What happened is that this tax policy resulted in people actually investing to take advantage of the tax benefits and the economy by 1984 had come out of recession and by 1990, except for a short real estate downtown, the economy started to boom with the dot com explosion. So President Clinton, and I think rightly so, raised tax rates to generate more revenue for the government. The key, however, is the economy was booming so people weren’t harmed. Then of course, the dot com bust and President Bush lowered rates again.

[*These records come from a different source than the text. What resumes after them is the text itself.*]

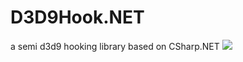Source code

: # D3D9Hook.NET
a semi d3d9 hooking library based on CSharp.NET
<img src="https://gyazo.com/fab3c9651140bc4d15fdbbf341ee0635">
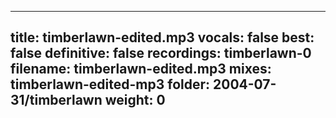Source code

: 
---
title: timberlawn-edited.mp3
vocals: false
best: false
definitive: false
recordings: timberlawn-0
filename: timberlawn-edited.mp3
mixes: timberlawn-edited-mp3
folder: 2004-07-31/timberlawn
weight: 0
---
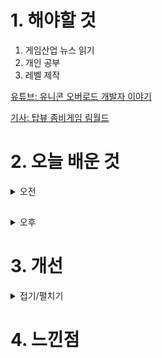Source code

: 
# 1. 해야할 것

1. 게임산업 뉴스 읽기 
2. 개인 공부  
3. 레벨 제작

[유튜브: 유니콘 오버로드 개발자 이야기](https://www.youtube.com/watch?v=NVSQqVL3Kq0)

[기사: 탑뷰 좀비게임 림월드](https://www.gamemeca.com/view.php?gid=1747672)


# 2. 오늘 배운 것

<details>
<summary>오전</summary>

## 오늘의 뉴스

■ 별이되어라2, 출시 열흘 만에 구글 매출 6위 기록
'별이되어라2: 베다의 기사들'이 출시 열흘 만에 구글플레이 매출 6위에 올랐습니다. 플린트가 개발하고 하이브IM에서 서비스하는 '별이되어라2: 베다의 기사들'은 차별화된 아트워크와 액션에 집중한 전투, 몰입감 있는 스토리를 내세운 PC-모바일 크로스플랫폼 morpg입니다.

■ FC 온라인, 고등학교 대항전 'FC 하이스쿨' 개최
넥슨(공동 대표 강대현∙김정욱)은 EA 코리아 스튜디오에서 개발하고 자사가 서비스하는 정통 온라인 축구게임 'EA SPORTS FC Online(이하 'FC 온라인')'의 고등학교 대항전 'FC 하이스쿨'을 오는 5월 14일 개최합니다. 'FC 하이스쿨'은 같은 고등학교 소속 3인으로 이뤄진 학교 대표팀을 구성해 'FC 온라인' 대결을 펼치는 학교 대항전으로, 지난 2019년 '고등피파' 대회 이후 약 5년 만에 더욱 큰 규모로 열립니다.

■ 한국 게임 최초! 데이브 더 다이버, 'BAFTA' 수상 
넥슨의 '데이브 더 다이버'가 BAFTA(영국 아카데미 영화 텔레비전 예술) 게임상에서 게임 디자인 부문을 수상했습니다. BAFTA 게임상 2024에서는 2022년 12월 10일부터 2023년 11월 24일까지 출시된 게임 257개를 검토한 뒤 12월 15일 각 부문의 후보작을 공개했습니다.

■ 조성주, GSL 8회 우승 차지.. 대기록 달성
'Maru' 조성주가 '2024 GSL 시즌1'에서 우승하며 GSL 통산 8회 우승을 달성했습니다. SOOP은 11일(목) 서울 대치동 '아프리카 프릭업 스튜디오'에서 진행된 글로벌 스타크래프트 II 리그 '2024 GSL(Global Starcraft II League, 이하 GSL) 시즌1' 결승전에서 조성주(Maru)가 김준호(herO)를 꺾고 최종 우승을 차지했다고 밝혔습니다.

■ 인디크래프트, 일러스타 페스에 서브컬쳐 인디게임 특별존 운영
인디크래프트 운영사무국 관계자는 5월 4일~5일 양일간 진행하는 국내 최대 서브컬쳐 행사 '제4회 일러스타 페스'에 [인디크래프트 미니 특별존]을 통해 우수 개발사를 위한 전시 부스를 운영하기로 협의했다고 5일 밝혔습니다. 일러스타 페스는 작가들의 창작 서적, 팬시 굿즈 등을 만나볼 수 있는 크리에이터 마켓과 함께, 뮤지션들의 공연, 코스플레이까지 한곳에서 만끽할 수 있는 종합 서브컬쳐 이벤트로 행사로 이번 협업은 일러스타 페스의 강점인 서브컬쳐 산업을 더욱 돋보이게 하고, 중소 인디게임 산업 발전에 사회공헌 형태로 함께하고자 하는 의지가 돋보이는 형태라고 밝혔습니다.

■ 넷이즈, 오픈월드 서바이벌 신작 '원스휴먼' 사전예약 개시
넷이즈게임즈가 오픈월드 서바이벌 신작 <원스 휴먼(Once Human)>의 한국 출시 계획을 공식 발표했습니다. <원스 휴먼>은 종말 이후의 세계에서 다양한 동료와 협력하고, 괴이한 존재에 맞서 생존 미션을 수행해 나가는 게임입니다.

■ 팰월드, 신규 PvP 모드 '아레나' 예고 
팰월드의 얼리액세스 출시 이후 게임 업계에 그야말로 '열풍'을 불러왔던 개발사 포켓페어가 신규 게임 모드 티저를 공개하며 팰월드의 두 번째 전성기를 예고했습니다. 포켓페어는 11일, 인디 게임 개발사들이 모여  신작과 신규 업데이트 소식을 선보이는 행사인 '트리플 아이 게임 디지털 쇼케이스'를 통해 팰월드의 새로운 게임 모드인 '아레나'의 티저를 공개했습니다.

■ CFO 역량이 빛난 엔픽셀, 투자로 게임 부진 메꿨다
'그랑사가'의 엔픽셀(공동대표 배봉건, 정현호)이 2023년에도 적자를 이어갔습니다. 엔픽셀은 급감한 매출에 대비하기 위해 비용을 31.3% 줄였습니다. 2023년에 엔픽셀의 금융자산은 140억 원 감소하나, 금융수익이 500억 원으로 잡힙니다. 투자 활동으로 257% 수익을 거둔 것으로 추정할 수 있습니다. 게임사업 부진을 CFO가 투자활동으로 메꿨다는 평가입니다.

■ '기적의 검' 4399, 2023년 매출 46% 급감한 652억원
'기적의 검' 등을 서비스하는 4399코리아의 2023년 매출액이 652억 원으로 전년 대비 46.3% 급감했습니다. 4399코리아는 비용 중 상당 부분을 광고선전비로 사용하는데, 2023년 광고선전비에 쓴 금액이 212억 원으로 전년 대비 57.8% 감소했습니다.

■ SF 슈팅 액션 '메카 브레이크' CBT 참가자 모집
어메이징시선(Amazing Seasun)은 자사의 대전 액션게임 '메카 브레이크(Mecha BREAK)'의 베타테스트에 참여할 참가자를 모집중이라고 금일(11일) 밝혔습니다. 이번 테스트의 신규 플레이 모드인'매시마크'는 최대 60명의 이용자가 압도적으로 넓은 256제곱킬로미터의 전투 맵에서 수많은 자원을 쟁탈하기 위해 전투를 벌이고 최종 생존한 팀이 풍부한 전리품을 얻는 등 박진감 넘치는 전투 콘텐츠입니다.

■ [Ent+] 화려한 제작진의 신작 애니 '괴수 8호', 4월 13일 첫 방영
오는 4월 13일, 애니메이션 괴수 8호가 한일 동시 첫 방영됩니다. 애니플러스 채널을 통해 국내 방영될 괴수 8호는 동명의 만화를 기반으로 한 2024년 2분기 신작 애니메이션입니다.

■ 가디언테일즈 닌텐도 스위치 버전, 5월 9일 패키지판 발매
아크시스템웍스 아시아지점은 미국 게임 개발사 콩스튜디오(KONG STUDIOS, Inc.)의 Nintendo Switch 소프트 '가디언 테일즈 for NINTENDO SWITCH'의 한국어 패키지판이 오는 5월 9일 (목) 출시될 예정이라고 발표하며, 12일, 금부터 패키지판의 예약 판매가 시작된다고 밝혔습니다.

■ [Ent+] 시즌1 공개한 '폴아웃' TV 시리즈, 매체 평가는?
'폴아웃' 실사 드라마가 현지 시각으로 10일, 아마존 프라임 비디오로 시즌1 분량이 공개됐습니다. 베데스다의 동명의 게임을 원작으로 한 '폴아웃'은 드라마는 핵전쟁 이후 200년 뒤, 볼트33의 주민이자 황무지가 된 세계를 떠도는 주인공 '루시'를 중심으로 브라더후드 오브 스틸의 막시무스, 구울 쿠퍼 하워드의 시점에서 이야기를 다루고 있습니다.

■ 이제 안드로이드에서도 수박을 만들자
알라딘X는 11일 '수박게임(Suika Game)'의 안드로이드 버전을 출시했다고 밝혔습니다. 아기자기하고 캐주얼한 게임플레이에 귀여운 디자인에 힘입어 같은 해 12월에 닌텐도 스위치로 출시되자마자 곧바로 호평을 받았 으며, 11일 기준으로 총 740만 다운로드를 기록했습니다.

■ 볼텍스게이밍, 아키월드와 콜라보 이벤트 진행
게임 미디어 인벤(INVEN, 대표 서형준)은 자사의 웹3 계열사 '볼텍스게이밍(Vortex Gaming)'이 엑스엘게임즈의 '아키월드(ArcheWorld)'와 콜라보 이벤트를 진행한다고 11일 밝혔습니다. 유저들은 전체 미션 달성 시 볼텍스게이밍에서 사용가능한 콜라보용 아이템인 'BSLT 팬던트'를, 로그인 5회 미션 달성 시 '아키월드 야타 헤드셋'을 얻을 수 있으며, 매주 수요일 BSLT 펜던트를 소유한 유저 중 추첨을 통해 30명에게 1,000 BSLT를 제공합니다.  

■ 위메이드 vs 위정현 학회장, 민사소송 첫 변론 진행 
위메이드(대표 박관호)가 위정현 한국게임학회장을 상대로 제기한 손해배상 소송 첫 변론이 서울동부지법 제15민사부(부장판사 조용래)에서 11일 진행됐습니다. 지난해 위메이드는 위정현 학회장이 'P2E 입법로비' 의혹을 제기해 회사의 명예와 신용이 훼손됐다며 소송을 제기했습니다.

■ '아레스', 원스토어 사전예약 개시
카카오게임즈(대표 한상우)는 11일 크로스플랫폼 MMORPG '아레스 : 라이즈 오브 가디언즈(Ares : Rise Of Guardians, 이하 아레스)'의 원스토어 출시 일정을 공개했습니다. '아레스'는 24일에 원스토어에 정식 출시되며, 11일 11시부터 23일 24시까지 약 2주간 사전 예약 이벤트를 진행합니다.

■ 돌아온 전설 '슬레이 더 스파이어2', 2025년 얼리액세스
전 세계 수많은 유저들에게덱 빌딩의 묘미를 알려주며, 울고 웃게 한 덱 빌딩 로그라이크 '슬레이 더 스파이어'의 정식 후속작 '슬레이 더 스파이어2'가 11일 새벽 인디 게임 쇼케이스 '더 트리플I 이니셔티브(The Triple-i Initiative)'를 통해 최초로 공개됐습니다. '슬레이 더 스파이어'는 2인 개발사인 Mega Crit Games가 개발한 덱 빌딩 로그라이크 장르의 게임입니다.

■ 에이시티게임즈, 베트남 로열티 플랫폼 탭탭과 MOU 체결
에이시티게임즈(ACT GAMES, 대표 정세진)는 베트남 탭탭(TAPTAP, 대표 부 안 주이)과 베트남 모바일 게임 시장 선도를 위한 업무 협약(MOU)을 8일 체결했다고 밝혔습니다.

■ 붕괴: 스타레일, 부어치킨과 콜라보 진행
호요버스(HoYoverse)는 자사가 서비스하는 은하 판타지 RPG '붕괴: 스타레일'과 치킨&버거 브랜드 부어치킨이 콜라보레이션을 진행한다고 11일 밝혔습니다. 부어치킨 앱을 통해서 주문 시, 콜라보 메뉴 전용 4,000원 할인 쿠폰 횟수 제한없이 받을 수 있으며 추첨을 통해 랜덤 굿즈 증정 이벤트도 동시에 진행됩니다.
</details>

##

<details>
<summary>오후</summary>


</details>




# 3. 개선


<details>
<summary>접기/펼치기</summary>


</details>



# 4. 느낀점


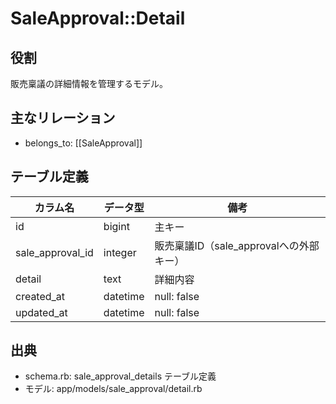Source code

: # SaleApproval::Detail

## 役割
販売稟議の詳細情報を管理するモデル。

## 主なリレーション
- belongs_to: [[SaleApproval]]

## テーブル定義

| カラム名 | データ型 | 備考 |
|---|---|---|
| id | bigint | 主キー |
| sale_approval_id | integer | 販売稟議ID（sale_approvalへの外部キー） |
| detail | text | 詳細内容 |
| created_at | datetime | null: false |
| updated_at | datetime | null: false |

## 出典
- schema.rb: sale_approval_details テーブル定義
- モデル: app/models/sale_approval/detail.rb 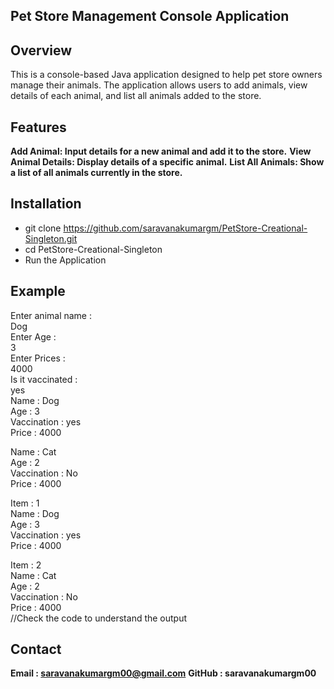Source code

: ## Pet Store Management Console Application
## Overview
  This is a console-based Java application designed to help pet store owners manage their animals. The application allows users to add animals, view details of each animal, and list all animals added to the store.

## Features
**Add Animal: Input details for a new animal and add it to the store.**
**View Animal Details: Display details of a specific animal.**
**List All Animals: Show a list of all animals currently in the store.**

## Installation

  - git clone  https://github.com/saravanakumargm/PetStore-Creational-Singleton.git
  - cd PetStore-Creational-Singleton
  - Run the Application
## Example 
Enter animal name : <br/>
Dog <br/>
Enter Age : <br/>
3<br/>
Enter Prices : <br/>
4000<br/>
Is it vaccinated : <br/>
yes<br/>
Name : Dog<br/>
Age : 3<br/>
Vaccination : yes<br/>
Price : 4000<br/>

Name : Cat<br/>
Age : 2<br/>
Vaccination : No<br/>
Price : 4000<br/>

Item : 1<br/>
Name : Dog<br/>
Age : 3<br/>
Vaccination : yes<br/>
Price : 4000<br/>

Item : 2<br/>
Name : Cat<br/>
Age : 2<br/>
Vaccination : No<br/>
Price : 4000<br/>
//Check the code to understand the output<br/>

## Contact
**Email : saravanakumargm00@gmail.com**
**GitHub : saravanakumargm00**
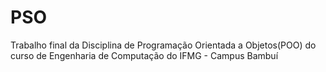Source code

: # PSO
Trabalho final da Disciplina de Programação Orientada a Objetos(POO) do curso de Engenharia de Computação do IFMG - Campus Bambuí
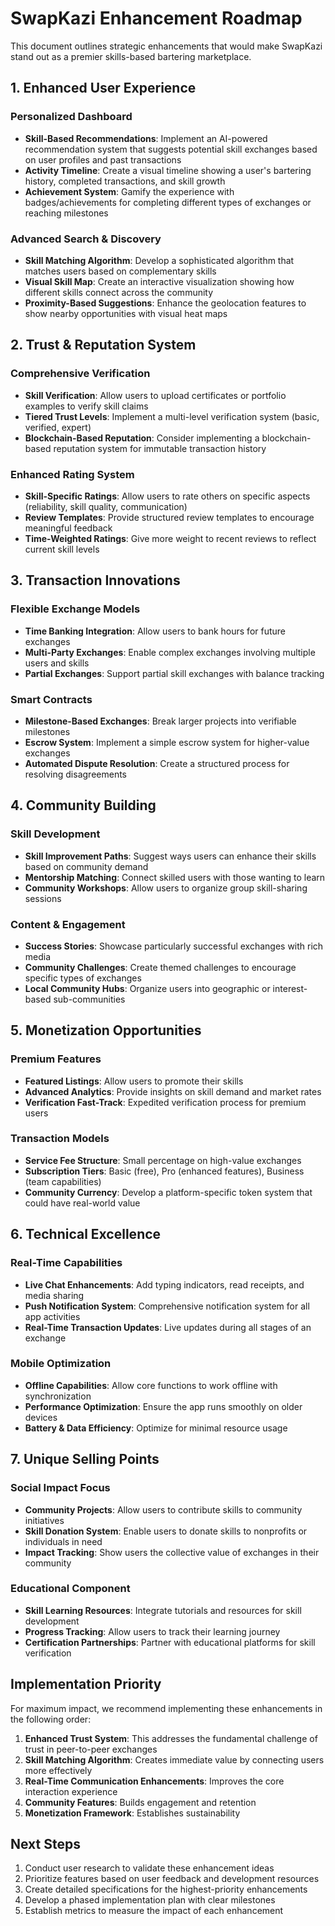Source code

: # SwapKazi Enhancement Roadmap

This document outlines strategic enhancements that would make SwapKazi stand out as a premier skills-based bartering marketplace.

## 1. Enhanced User Experience

### Personalized Dashboard
- **Skill-Based Recommendations**: Implement an AI-powered recommendation system that suggests potential skill exchanges based on user profiles and past transactions
- **Activity Timeline**: Create a visual timeline showing a user's bartering history, completed transactions, and skill growth
- **Achievement System**: Gamify the experience with badges/achievements for completing different types of exchanges or reaching milestones

### Advanced Search & Discovery
- **Skill Matching Algorithm**: Develop a sophisticated algorithm that matches users based on complementary skills
- **Visual Skill Map**: Create an interactive visualization showing how different skills connect across the community
- **Proximity-Based Suggestions**: Enhance the geolocation features to show nearby opportunities with visual heat maps

## 2. Trust & Reputation System

### Comprehensive Verification
- **Skill Verification**: Allow users to upload certificates or portfolio examples to verify skill claims
- **Tiered Trust Levels**: Implement a multi-level verification system (basic, verified, expert)
- **Blockchain-Based Reputation**: Consider implementing a blockchain-based reputation system for immutable transaction history

### Enhanced Rating System
- **Skill-Specific Ratings**: Allow users to rate others on specific aspects (reliability, skill quality, communication)
- **Review Templates**: Provide structured review templates to encourage meaningful feedback
- **Time-Weighted Ratings**: Give more weight to recent reviews to reflect current skill levels

## 3. Transaction Innovations

### Flexible Exchange Models
- **Time Banking Integration**: Allow users to bank hours for future exchanges
- **Multi-Party Exchanges**: Enable complex exchanges involving multiple users and skills
- **Partial Exchanges**: Support partial skill exchanges with balance tracking

### Smart Contracts
- **Milestone-Based Exchanges**: Break larger projects into verifiable milestones
- **Escrow System**: Implement a simple escrow system for higher-value exchanges
- **Automated Dispute Resolution**: Create a structured process for resolving disagreements

## 4. Community Building

### Skill Development
- **Skill Improvement Paths**: Suggest ways users can enhance their skills based on community demand
- **Mentorship Matching**: Connect skilled users with those wanting to learn
- **Community Workshops**: Allow users to organize group skill-sharing sessions

### Content & Engagement
- **Success Stories**: Showcase particularly successful exchanges with rich media
- **Community Challenges**: Create themed challenges to encourage specific types of exchanges
- **Local Community Hubs**: Organize users into geographic or interest-based sub-communities

## 5. Monetization Opportunities

### Premium Features
- **Featured Listings**: Allow users to promote their skills
- **Advanced Analytics**: Provide insights on skill demand and market rates
- **Verification Fast-Track**: Expedited verification process for premium users

### Transaction Models
- **Service Fee Structure**: Small percentage on high-value exchanges
- **Subscription Tiers**: Basic (free), Pro (enhanced features), Business (team capabilities)
- **Community Currency**: Develop a platform-specific token system that could have real-world value

## 6. Technical Excellence

### Real-Time Capabilities
- **Live Chat Enhancements**: Add typing indicators, read receipts, and media sharing
- **Push Notification System**: Comprehensive notification system for all app activities
- **Real-Time Transaction Updates**: Live updates during all stages of an exchange

### Mobile Optimization
- **Offline Capabilities**: Allow core functions to work offline with synchronization
- **Performance Optimization**: Ensure the app runs smoothly on older devices
- **Battery & Data Efficiency**: Optimize for minimal resource usage

## 7. Unique Selling Points

### Social Impact Focus
- **Community Projects**: Allow users to contribute skills to community initiatives
- **Skill Donation System**: Enable users to donate skills to nonprofits or individuals in need
- **Impact Tracking**: Show users the collective value of exchanges in their community

### Educational Component
- **Skill Learning Resources**: Integrate tutorials and resources for skill development
- **Progress Tracking**: Allow users to track their learning journey
- **Certification Partnerships**: Partner with educational platforms for skill verification

## Implementation Priority

For maximum impact, we recommend implementing these enhancements in the following order:

1. **Enhanced Trust System**: This addresses the fundamental challenge of trust in peer-to-peer exchanges
2. **Skill Matching Algorithm**: Creates immediate value by connecting users more effectively
3. **Real-Time Communication Enhancements**: Improves the core interaction experience
4. **Community Features**: Builds engagement and retention
5. **Monetization Framework**: Establishes sustainability

## Next Steps

1. Conduct user research to validate these enhancement ideas
2. Prioritize features based on user feedback and development resources
3. Create detailed specifications for the highest-priority enhancements
4. Develop a phased implementation plan with clear milestones
5. Establish metrics to measure the impact of each enhancement
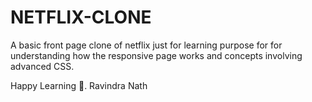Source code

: # NETFLIX-CLONE
A basic front page clone of netflix just for learning purpose for
for understanding how the responsive page works and concepts involving advanced CSS.

Happy Learning 🙂.
Ravindra Nath
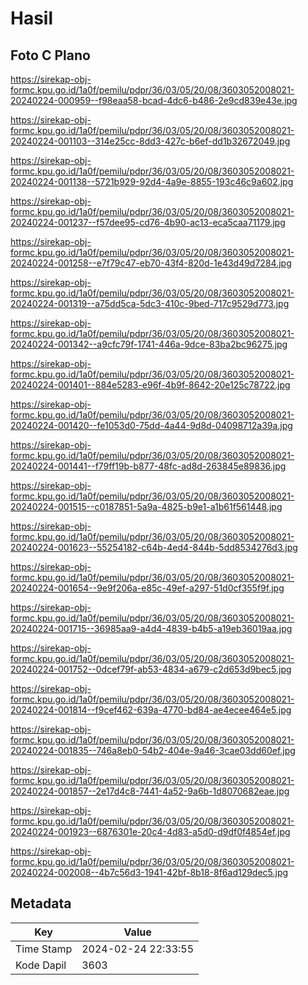# Hasil

## Foto C Plano

https://sirekap-obj-formc.kpu.go.id/1a0f/pemilu/pdpr/36/03/05/20/08/3603052008021-20240224-000959--f98eaa58-bcad-4dc6-b486-2e9cd839e43e.jpg

https://sirekap-obj-formc.kpu.go.id/1a0f/pemilu/pdpr/36/03/05/20/08/3603052008021-20240224-001103--314e25cc-8dd3-427c-b6ef-dd1b32672049.jpg

https://sirekap-obj-formc.kpu.go.id/1a0f/pemilu/pdpr/36/03/05/20/08/3603052008021-20240224-001138--5721b929-92d4-4a9e-8855-193c46c9a602.jpg

https://sirekap-obj-formc.kpu.go.id/1a0f/pemilu/pdpr/36/03/05/20/08/3603052008021-20240224-001237--f57dee95-cd76-4b90-ac13-eca5caa71179.jpg

https://sirekap-obj-formc.kpu.go.id/1a0f/pemilu/pdpr/36/03/05/20/08/3603052008021-20240224-001258--e7f79c47-eb70-43f4-820d-1e43d49d7284.jpg

https://sirekap-obj-formc.kpu.go.id/1a0f/pemilu/pdpr/36/03/05/20/08/3603052008021-20240224-001319--a75dd5ca-5dc3-410c-9bed-717c9529d773.jpg

https://sirekap-obj-formc.kpu.go.id/1a0f/pemilu/pdpr/36/03/05/20/08/3603052008021-20240224-001342--a9cfc79f-1741-446a-9dce-83ba2bc96275.jpg

https://sirekap-obj-formc.kpu.go.id/1a0f/pemilu/pdpr/36/03/05/20/08/3603052008021-20240224-001401--884e5283-e96f-4b9f-8642-20e125c78722.jpg

https://sirekap-obj-formc.kpu.go.id/1a0f/pemilu/pdpr/36/03/05/20/08/3603052008021-20240224-001420--fe1053d0-75dd-4a44-9d8d-04098712a39a.jpg

https://sirekap-obj-formc.kpu.go.id/1a0f/pemilu/pdpr/36/03/05/20/08/3603052008021-20240224-001441--f79ff19b-b877-48fc-ad8d-263845e89836.jpg

https://sirekap-obj-formc.kpu.go.id/1a0f/pemilu/pdpr/36/03/05/20/08/3603052008021-20240224-001515--c0187851-5a9a-4825-b9e1-a1b61f561448.jpg

https://sirekap-obj-formc.kpu.go.id/1a0f/pemilu/pdpr/36/03/05/20/08/3603052008021-20240224-001623--55254182-c64b-4ed4-844b-5dd8534276d3.jpg

https://sirekap-obj-formc.kpu.go.id/1a0f/pemilu/pdpr/36/03/05/20/08/3603052008021-20240224-001654--9e9f206a-e85c-49ef-a297-51d0cf355f9f.jpg

https://sirekap-obj-formc.kpu.go.id/1a0f/pemilu/pdpr/36/03/05/20/08/3603052008021-20240224-001715--36985aa9-a4d4-4839-b4b5-a19eb36019aa.jpg

https://sirekap-obj-formc.kpu.go.id/1a0f/pemilu/pdpr/36/03/05/20/08/3603052008021-20240224-001752--0dcef79f-ab53-4834-a679-c2d653d9bec5.jpg

https://sirekap-obj-formc.kpu.go.id/1a0f/pemilu/pdpr/36/03/05/20/08/3603052008021-20240224-001814--f9cef462-639a-4770-bd84-ae4ecee464e5.jpg

https://sirekap-obj-formc.kpu.go.id/1a0f/pemilu/pdpr/36/03/05/20/08/3603052008021-20240224-001835--746a8eb0-54b2-404e-9a46-3cae03dd60ef.jpg

https://sirekap-obj-formc.kpu.go.id/1a0f/pemilu/pdpr/36/03/05/20/08/3603052008021-20240224-001857--2e17d4c8-7441-4a52-9a6b-1d8070682eae.jpg

https://sirekap-obj-formc.kpu.go.id/1a0f/pemilu/pdpr/36/03/05/20/08/3603052008021-20240224-001923--6876301e-20c4-4d83-a5d0-d9df0f4854ef.jpg

https://sirekap-obj-formc.kpu.go.id/1a0f/pemilu/pdpr/36/03/05/20/08/3603052008021-20240224-002008--4b7c56d3-1941-42bf-8b18-8f6ad129dec5.jpg


## Metadata

| Key        | Value               |
| ---------- | ------------------- |
| Time Stamp | 2024-02-24 22:33:55 |
| Kode Dapil | 3603                |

So here we are facing a fiscal cliff in the economy with automatic tax increases and budget cuts at a precarious time when business and the economy can’t stand another shock. In the Wall Street Journal of November 14, 1992 the headlines read: business leaders spooked by fiscal cliff and companies warn about cutbacks. This isn’t some joke. United technologies and Oshkosh corp are cutting jobs. Aetna, inc. has frozen hiring. Mark Bertolini of Aetna is quoted as saying “the american people are going to suffer”. Lockheed Martin, the world’s biggest defense contractor, has said the automatic cuts could result in 10,000 dismissals. Does anyone doubt when unemployment is at 8% and real unemployment is more like 14% with 23 million americans out of work, what this will do?

When people become dependent on government to provide benefits and the benefits are taken away because there aren’t enough people working to fund the cost of government giving out those benefits, we end up with exactly what is happening in europe.

In a Wall Street Journal article dated Thursday November 15, 2012, the headline reads: across crises-weary Europe, striking workers take to the streets. The reason. To protest economic austerity programs. For the uninitiated. Austerity means living within your means. If you spend too much on toys, fun and entertainment and don’t manage and monitor what you own and build you will be broke.

Spoiled children tend to act the same way do they not? Take away their toys and a tantrum usually follows. As a father of twins this job of parenting was doubly important. The difference is that tantrums from adults tend to take a bit different tone, like the l.a. riots, throwing molotov cocktails, burning cars, and breaking store windows.

Tax policy is behavioral conditioning. As the politics play out in Washington over the fiscal cliff and tax policy let’s be careful about what behavior we are seeking to encourage because the wrong behavior could cause some pretty severe damage to our economy and our country.